As the taxi moved him through the darkened streets, he found himself wound up by the same feelings that he wrestled with each time he returned to the hotel and Maria.
He could not wait to get back to her—and that feeling was a dangerous indulgence. He had faced the fact, shortly after they had moved into the new hotel, that she meant more to him than anyone else ever had; and that was the one thing she must never be allowed to suspect. It would be hard enough on her, when the time came that he delivered up the rest of the Resistance people to the Aalaag, without her knowing that she alone was in a position of safety because he had come to value her so highly.
She would hate him, of course, when she found out what he was doing. If, in addition to hating him, she should ever tell herself that it had all happened because of the way he felt about her, and because he had wanted to keep her, her alone, alive—if that ever happened, her hate would be mixed with guilt. Nevermind that she had no responsibility for what had happened. She would see only those that were dead and blame herself for being the cause of those deaths.
And the end result would be that she would give up her own life to ease her conscience. She would go to the Aalaag and denounce herself as a Resistance member. She would also tell them all about him—but if it came to that point, what happened to him would hardly matter. He could not make the prospect of it matter to him even now, thinking about it. All he could think of was Maria and the absurd joy he felt in the fact that soon he would be with her again... and with all this, he had never even touched her.
He smiled a little in the darkness of the cab's rear seat. That puzzled her, he knew. What she felt for him was an entirely overblown sense of gratitude, plus something that could hardly be described otherwise than as hero worship. She had not hidden it, nor had she hidden the fact that she would not have been averse to being physically close to him. But he dared not. He could never have made his lie continue to work, the lie that he was concerned only with her usefulness to him, once physical intimacy had been established.

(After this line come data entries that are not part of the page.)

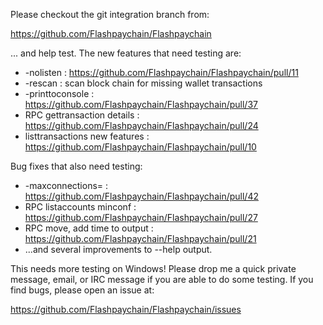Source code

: Please checkout the git integration branch from:

https://github.com/Flashpaychain/Flashpaychain

... and help test.  The new features that need testing are:

* -nolisten : https://github.com/Flashpaychain/Flashpaychain/pull/11
* -rescan : scan block chain for missing wallet transactions
* -printtoconsole : https://github.com/Flashpaychain/Flashpaychain/pull/37
* RPC gettransaction details : https://github.com/Flashpaychain/Flashpaychain/pull/24
* listtransactions new features : https://github.com/Flashpaychain/Flashpaychain/pull/10

Bug fixes that also need testing:

* -maxconnections= : https://github.com/Flashpaychain/Flashpaychain/pull/42
* RPC listaccounts minconf : https://github.com/Flashpaychain/Flashpaychain/pull/27
* RPC move, add time to output : https://github.com/Flashpaychain/Flashpaychain/pull/21
* ...and several improvements to --help output.

This needs more testing on Windows!  Please drop me a quick private message, email, or IRC message if you are able to do some testing.  If you find bugs, please open an issue at:

https://github.com/Flashpaychain/Flashpaychain/issues
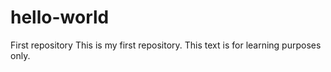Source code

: # hello-world
First repository
This is my first repository. This text is for learning purposes only.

He stiffened his resolve, therefore, paid off the cab at the hotel from the envelope Peter had handed him in the restaurant, and climbed the five flights of stairs to let himself into the sitting room of their hotel suite.

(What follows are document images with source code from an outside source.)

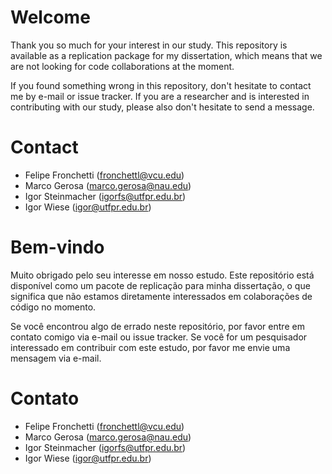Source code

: # Welcome
Thank you so much for your interest in our study. This repository is available as a replication package for my dissertation, which means that
we are not looking for code collaborations at the moment. 

If you found something wrong in this repository, don't hesitate to contact me by e-mail or issue tracker.
If you are a researcher and is interested in contributing with our study, please also don't hesitate to send a message. 

# Contact
- Felipe Fronchetti (fronchettl@vcu.edu)
- Marco Gerosa (marco.gerosa@nau.edu)
- Igor Steinmacher (igorfs@utfpr.edu.br)
- Igor Wiese (igor@utfpr.edu.br)

# Bem-vindo
Muito obrigado pelo seu interesse em nosso estudo. Este repositório está disponível como um pacote de replicação para minha dissertação, o que significa que não estamos diretamente interessados em colaborações de código no momento.

Se você encontrou algo de errado neste repositório, por favor entre em contato comigo via e-mail ou issue tracker.
Se você for um pesquisador interessado em contribuir com este estudo, por favor me envie uma mensagem via e-mail.

# Contato
- Felipe Fronchetti (fronchettl@vcu.edu)
- Marco Gerosa (marco.gerosa@nau.edu)
- Igor Steinmacher (igorfs@utfpr.edu.br)
- Igor Wiese (igor@utfpr.edu.br)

She was seated on the sofa there, with some pages of a part of a routine Aalaag order he had surreptitiously copied for her to study, spread out on the low coffee table before her. She jumped up on seeing him and came forward.
"I did not order you to move," he said in Aalaag.

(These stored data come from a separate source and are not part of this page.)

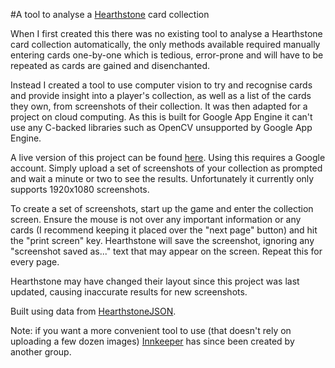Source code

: #A tool to analyse a [Hearthstone](https://playhearthstone.com) card collection

When I first created this there was no existing tool to analyse a Hearthstone card collection automatically, the only methods available required manually entering cards one-by-one which is tedious, error-prone and will have to be repeated as cards are gained and disenchanted.

Instead I created a tool to use computer vision to try and recognise cards and provide insight into a player's collection, as well as a list of the cards they own, from screenshots of their collection. It was then adapted for a project on cloud computing. As this is built for Google App Engine it can't use any C-backed libraries such as OpenCV unsupported by Google App Engine.

A live version of this project can be found [here](https://cloud-1178.appspot.com). Using this requires a Google account. Simply upload a set of screenshots of your collection as prompted and wait a minute or two to see the results. Unfortunately it currently only supports 1920x1080 screenshots.

To create a set of screenshots, start up the game and enter the collection screen. Ensure the mouse is not over any important information or any cards (I recommend keeping it placed over the "next page" button) and hit the "print screen" key. Hearthstone will save the screenshot, ignoring any "screenshot saved as..." text that may appear on the screen. Repeat this for every page.

Hearthstone may have changed their layout since this project was last updated, causing inaccurate results for new screenshots. 

Built using data from [HearthstoneJSON](https://hearthstonejson.com/).

Note: if you want a more convenient tool to use (that doesn't rely on uploading a few dozen images) [Innkeeper](http://www.innkeeper.com/) has since been created by another group.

They had fallen into a practice of speaking that language, in which he played the part of an Aalaag and she tried to respond as a human would be expected to respond.
She checked her forward motion.
"Forgive this beast," she said in Aalaag, not too awkwardly—but then it was a routine phrase that she had been drilling on steadily. "Th
is beast was only—"
She broke off.
"You never taught me the word for 'happy,'" she said in English. "I was going to say 'happy to see you.'"
"There is no such word," he told her, also in English. "The closest you could come to 'happy' is 'very interested.' You might say 'this beast is very interested to see you,'—except that such a thing is never said. It would be presumptuous on the part of a beast, even if such a reaction on the part of a beast would make any sense to an Aalaag. But it wouldn't."
"It wouldn't?" She stared at him.
"No. Why should a beast have any reaction other than a willingness to obey when it sees its master? Anything else suggests some kind of unwholesome relationship between master and beast—unwholesome to the Aalaag mind, that is."
"But you told me that Lyt Ahn had sometimes been considerate and even kind to you—and you're a beast to him."